** Opening Provided records block **

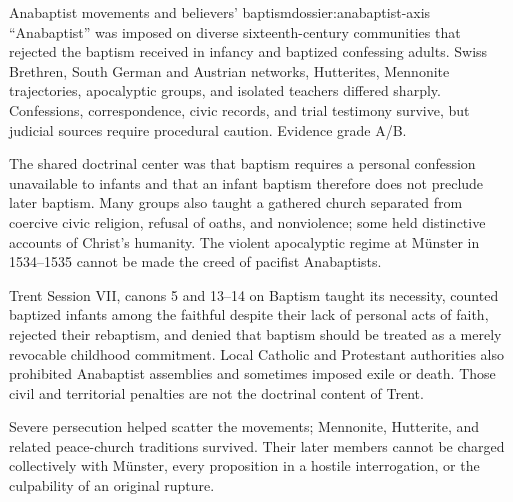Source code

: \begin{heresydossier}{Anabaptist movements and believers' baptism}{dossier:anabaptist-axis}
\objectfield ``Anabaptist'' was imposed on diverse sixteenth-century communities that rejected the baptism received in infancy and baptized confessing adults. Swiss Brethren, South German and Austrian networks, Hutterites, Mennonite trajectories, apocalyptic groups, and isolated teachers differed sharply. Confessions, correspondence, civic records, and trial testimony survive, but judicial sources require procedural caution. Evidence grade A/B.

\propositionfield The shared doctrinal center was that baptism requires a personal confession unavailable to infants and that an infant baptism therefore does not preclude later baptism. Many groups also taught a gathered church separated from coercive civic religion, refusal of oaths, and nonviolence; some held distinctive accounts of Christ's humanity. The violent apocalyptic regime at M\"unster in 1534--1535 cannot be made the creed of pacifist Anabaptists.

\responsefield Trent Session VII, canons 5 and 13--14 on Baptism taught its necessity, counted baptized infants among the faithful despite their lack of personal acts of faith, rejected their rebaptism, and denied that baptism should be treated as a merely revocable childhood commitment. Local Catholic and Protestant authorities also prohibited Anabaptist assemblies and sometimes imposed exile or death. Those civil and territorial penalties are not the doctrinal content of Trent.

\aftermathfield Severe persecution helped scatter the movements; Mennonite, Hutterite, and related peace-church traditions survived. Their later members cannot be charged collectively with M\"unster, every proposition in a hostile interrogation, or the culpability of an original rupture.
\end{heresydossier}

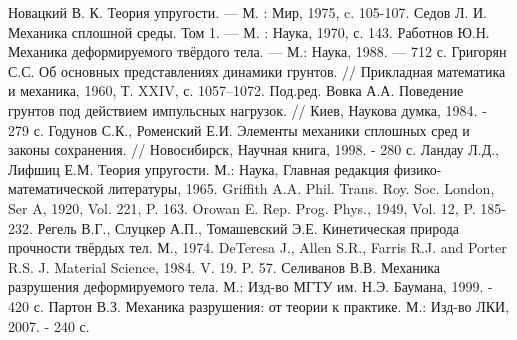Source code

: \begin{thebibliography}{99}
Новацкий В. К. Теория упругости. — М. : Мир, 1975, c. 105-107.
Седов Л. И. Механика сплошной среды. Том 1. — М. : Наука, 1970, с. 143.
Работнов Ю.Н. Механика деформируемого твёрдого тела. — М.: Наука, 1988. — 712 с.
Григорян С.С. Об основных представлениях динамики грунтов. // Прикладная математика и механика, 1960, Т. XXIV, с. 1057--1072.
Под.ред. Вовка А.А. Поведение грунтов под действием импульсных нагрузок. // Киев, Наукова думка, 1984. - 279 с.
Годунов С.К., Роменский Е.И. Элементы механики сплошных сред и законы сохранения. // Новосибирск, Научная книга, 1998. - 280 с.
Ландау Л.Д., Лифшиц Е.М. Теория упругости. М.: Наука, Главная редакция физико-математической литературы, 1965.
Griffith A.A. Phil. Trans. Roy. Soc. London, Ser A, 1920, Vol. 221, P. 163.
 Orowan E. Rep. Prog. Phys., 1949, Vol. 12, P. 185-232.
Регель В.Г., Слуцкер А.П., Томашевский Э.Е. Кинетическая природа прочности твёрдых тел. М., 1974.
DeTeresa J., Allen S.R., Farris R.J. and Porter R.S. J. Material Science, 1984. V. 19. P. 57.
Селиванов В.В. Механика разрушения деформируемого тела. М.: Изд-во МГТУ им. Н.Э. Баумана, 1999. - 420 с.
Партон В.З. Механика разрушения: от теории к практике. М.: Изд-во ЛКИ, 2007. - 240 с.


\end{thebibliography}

** Closing Provided records block **

**Problem statement:** This exercise calls for the records to be given again exactly, without the images.

**Exercise solution:**
Source code

: \begin{heresydossier}{Anabaptist movements and believers' baptism}{dossier:anabaptist-axis}
\objectfield ``Anabaptist'' was imposed on diverse sixteenth-century communities that rejected the baptism received in infancy and baptized confessing adults. Swiss Brethren, South German and Austrian networks, Hutterites, Mennonite trajectories, apocalyptic groups, and isolated teachers differed sharply. Confessions, correspondence, civic records, and trial testimony survive, but judicial sources require procedural caution. Evidence grade A/B.

\propositionfield The shared doctrinal center was that baptism requires a personal confession unavailable to infants and that an infant baptism therefore does not preclude later baptism. Many groups also taught a gathered church separated from coercive civic religion, refusal of oaths, and nonviolence; some held distinctive accounts of Christ's humanity. The violent apocalyptic regime at M\"unster in 1534--1535 cannot be made the creed of pacifist Anabaptists.

\responsefield Trent Session VII, canons 5 and 13--14 on Baptism taught its necessity, counted baptized infants among the faithful despite their lack of personal acts of faith, rejected their rebaptism, and denied that baptism should be treated as a merely revocable childhood commitment. Local Catholic and Protestant authorities also prohibited Anabaptist assemblies and sometimes imposed exile or death. Those civil and territorial penalties are not the doctrinal content of Trent.

\aftermathfield Severe persecution helped scatter the movements; Mennonite, Hutterite, and related peace-church traditions survived. Their later members cannot be charged collectively with M\"unster, every proposition in a hostile interrogation, or the culpability of an original rupture.
\end{heresydossier}

Source code

: \begin{thebibliography}{99}
Новацкий В. К. Теория упругости. — М. : Мир, 1975, c. 105-107.
Седов Л. И. Механика сплошной среды. Том 1. — М. : Наука, 1970, с. 143.
Работнов Ю.Н. Механика деформируемого твёрдого тела. — М.: Наука, 1988. — 712 с.
Григорян С.С. Об основных представлениях динамики грунтов. // Прикладная математика и механика, 1960, Т. XXIV, с. 1057--1072.
Под.ред. Вовка А.А. Поведение грунтов под действием импульсных нагрузок. // Киев, Наукова думка, 1984. - 279 с.
Годунов С.К., Роменский Е.И. Элементы механики сплошных сред и законы сохранения. // Новосибирск, Научная книга, 1998. - 280 с.
Ландау Л.Д., Лифшиц Е.М. Теория упругости. М.: Наука, Главная редакция физико-математической литературы, 1965.
Griffith A.A. Phil. Trans. Roy. Soc. London, Ser A, 1920, Vol. 221, P. 163.
 Orowan E. Rep. Prog. Phys., 1949, Vol. 12, P. 185-232.
Регель В.Г., Слуцкер А.П., Томашевский Э.Е. Кинетическая природа прочности твёрдых тел. М., 1974.
DeTeresa J., Allen S.R., Farris R.J. and Porter R.S. J. Material Science, 1984. V. 19. P. 57.
Селиванов В.В. Механика разрушения деформируемого тела. М.: Изд-во МГТУ им. Н.Э. Баумана, 1999. - 420 с.
Партон В.З. Механика разрушения: от теории к практике. М.: Изд-во ЛКИ, 2007. - 240 с.


\end{thebibliography}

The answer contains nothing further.